一匹狼くん、 拾いました。弐

「朝飯どころか、昨日の夕飯も食べてないだろ!」

 岳斗が大声で突っ込む。

「食べられなかった」

 話したらダメなのに、そんなことを言ってしまう。

 ダメだとわかっていても、心は助けを求めていた。

「……食えなかった?」

 岳斗が眉間に皺を寄せて、俺の顔を覗き込む。

「うっ」

 夕飯の説明をどうしようか考えていたら、また、あの行為のことが頭に過って、吐き気がおしよせてきた。

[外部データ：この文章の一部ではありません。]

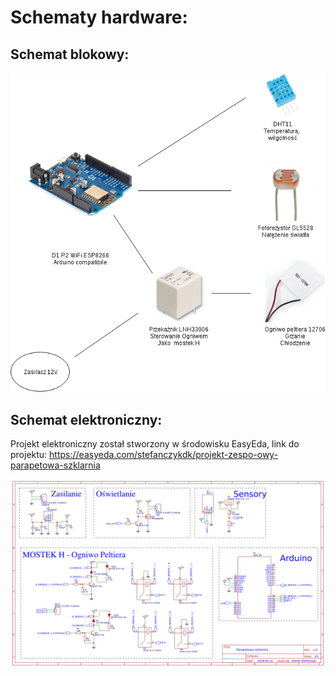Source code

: # Schematy hardware:

## Schemat blokowy:
<p align="center">
  <img  src="Schemat_blokowy_hardware.png">
</p>

## Schemat elektroniczny:

Projekt elektroniczny został stworzony w środowisku EasyEda, link do projektu:
https://easyeda.com/stefanczykdk/projekt-zespo-owy-parapetowa-szklarnia 

<p align="center">
  <img  src="Schematic_Projekt-Zespo-owy-Parapetowa-szklarnia.png">
</p>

 ブレザーの上に吐くのが後ろめたくて、口を手で塞いだ。

「ごめん。話は落ち着いたらでいいから。とりあえず今は、吐けるとこまで吐け」

 両手で持っていたブレザーを片手だけで持つようにしてから、岳斗が俺の手をとって、口から離れさせる。

 腕に泥をつけられたような感触が、俺を襲う。何かと思って腕を見ると、岳斗の手が、吐瀉物にまみれていた。

 最悪だ。ブレザーだけじゃなくて、腕まで吐瀉物まみれにさせてしまった。


「が、岳斗、こんなに汚したら」

 これ以上汚すのは申し訳ない。

「いいから吐け!! それで楽になるなら、吐いた方がいい」

 岳斗が俺の腕から手を離して、再びブレザーを両手で持つ。

 吐かなかったら余計心配されるのは目に見えていた。それに、このまま我慢してても、吐き気は収まりそうもない。

 
「ゲホッ、ゲホゲホ!!!」

 俺は吐ける分だけ、岳斗のブレザーにものを吐いた。